The assembled circuit:

![Alt Text](https://github.com/narner/Arduino-AudioKitOSX/raw/master/Schematic Files/AssembledCircuit.png)

The Arduino sketch is found in the SerialInputReading folder. The data from the potentiometers and the SPDT switch is read by the readAndSendPotentiometerDataIfChanged method. This method is called in the void loop(), so that the potentiometer values are checked exectued as long as the Arduino sketch is running.

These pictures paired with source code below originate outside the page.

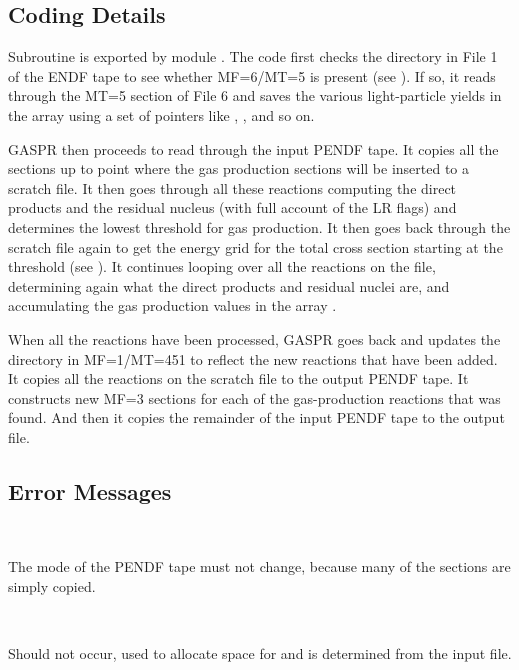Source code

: \subsection{Coding Details}
\label{ssGASPR_details}

Subroutine  is exported by module
. The code
first checks the directory in File 1 of the ENDF tape to
see whether MF=6/MT=5 is present (see ).  If so, it
reads through the MT=5 section of File 6 and saves the various
light-particle yields in the array  using a set of pointers
like , , and so on.

GASPR then proceeds to read through the input PENDF tape.  It copies all
the sections up to point where the gas production sections will be
inserted to a scratch file.  It then goes through all these reactions
computing the direct products and the residual nucleus (with full
account of the LR flags) and determines the lowest threshold for
gas production.  It then goes back through the scratch file again
to get the energy grid for the total cross section starting at the
threshold (see ).  It continues looping over all the
reactions on the file, determining again what the direct products
and residual nuclei are, and accumulating the gas production values
in the array .

When all the reactions have been processed, GASPR goes back and
updates the directory in MF=1/MT=451 to reflect the new reactions
that have been added.  It copies all the reactions on the scratch
file to the output PENDF tape.  It constructs new MF=3 sections
for each of the gas-production reactions that was found.  And
then it copies the remainder of the input PENDF tape to the output
file.

\subsection{Error Messages}
\label{ssGASPR_msg}

\begin{description}
\begin{singlespace}

\item[\cword{error in gaspr***npend and noutp must both be ...}] ~\par
   The mode of the PENDF tape must not change, because many of
   the sections are simply copied.

\item[\cword{error in gaspr***too many gas production energy points.}] ~\par
   Should not occur,  used to allocate space for 
   and  is determined from the input file.

\end{singlespace}
\end{description}

\cleardoublepage

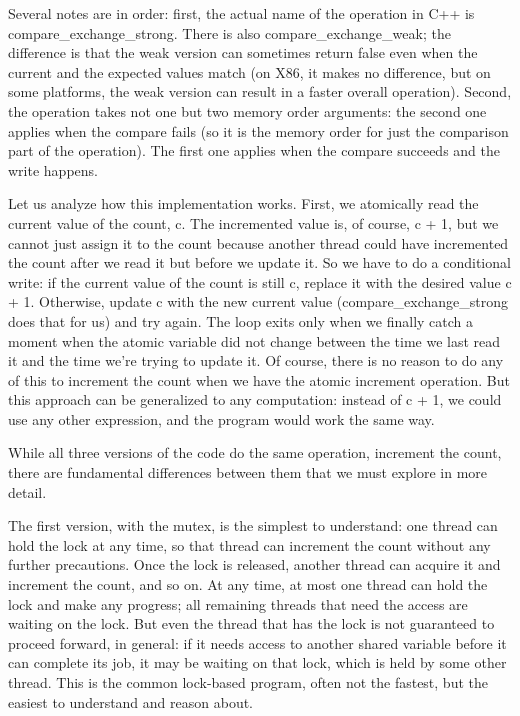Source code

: Several notes are in order: first, the actual name of the operation in C++ is compare\_exchange\_strong. There is also compare\_exchange\_weak; the difference is that the weak version can sometimes return false even when the current and the expected values match (on X86, it makes no difference, but on some platforms, the weak version can result in a faster overall operation). Second, the operation takes not one but two memory order arguments: the second one applies when the compare fails (so it is the memory order for just the comparison part of the operation). The first one applies when the compare succeeds and the write happens.

Let us analyze how this implementation works. First, we atomically read the current value of the count, c. The incremented value is, of course, c + 1, but we cannot just assign it to the count because another thread could have incremented the count after we read it but before we update it. So we have to do a conditional write: if the current value of the count is still c, replace it with the desired value c + 1. Otherwise, update c with the new current value (compare\_exchange\_strong does that for us) and try again. The loop exits only when we finally catch a moment when the atomic variable did not change between the time we last read it and the time we're trying to update it. Of course, there is no reason to do any of this to increment the count when we have the atomic increment operation. But this approach can be generalized to any computation: instead of c + 1, we could use any other expression, and the program would work the same way. 

While all three versions of the code do the same operation, increment the count, there are fundamental differences between them that we must explore in more detail.


The first version, with the mutex, is the simplest to understand: one thread can hold the lock at any time, so that thread can increment the count without any further precautions. Once the lock is released, another thread can acquire it and increment the count, and so on. At any time, at most one thread can hold the lock and make any progress; all remaining threads that need the access are waiting on the lock. But even the thread that has the lock is not guaranteed to proceed forward, in general: if it needs access to another shared variable before it can complete its job, it may be waiting on that lock, which is held by some other thread. This is the common lock-based program, often not the fastest, but the easiest to understand and reason about.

First, a variable is created that reads the the input value for the analog pin that the potentiometer is connected to. The first potentiometer's data is read on Analog Input 0 (A0), and the second potentiometer's data is read on Analog Input 1 (A1).

///Potentiometer One
// Read the input on analog pin 0:
int potentiometerOneValue = analogRead(A0);

Then, the raw value from the potentiometer (the Arduino reads analog input as values to between 0 and 1023) to be a voltage value between 0 and 1:

int potOneVoltageValue = potentiometerOneValue * (1.0 / 1023.0);

Next, the value of the potentiometer is printed through the serial output. The format below is used so that the SerialCommunicator can correctly parse the values from the serial bus.

Serial.print("!pot1");
Serial.print(potOneVoltageValue);
Serial.print(";");

The readAndSendSwitchDataIfChanged method reads the state of the SPDT switch, which will be used to switch the instrument on and off, and is also called in the void loop().

The pin the switch is attached is digital pin 2: const int switchPin = 2;

The switch's state (whether it's HIGH or LOW) is determined by using the digitalRead function, which, according to the Arduino documentation, "Reads the value from a specified pin, either HIGH or LOW".

A series of checks are then performed. If the state of switchState is different from the value of lastSwitchState, then we'll check the current state of switchState. If the current state is HIGH, then the switch went from "Off" to "On". The following output would then be written to the serial log:

Serial.print("!state");
Serial.print("1");
Serial.print(";");

Otherwise, the switch state is LOW, and the switch went from "On" to "Off". The following output would then be written to the serial log:

Serial.print("!state");
Serial.print("0");
Serial.print(";");

A delay of 50 milliseconds is added to prevent bouncing. Effectively, we're checking the state of the input twice in a short time to make sure the button is "definitely pressed" (Arduino documentation).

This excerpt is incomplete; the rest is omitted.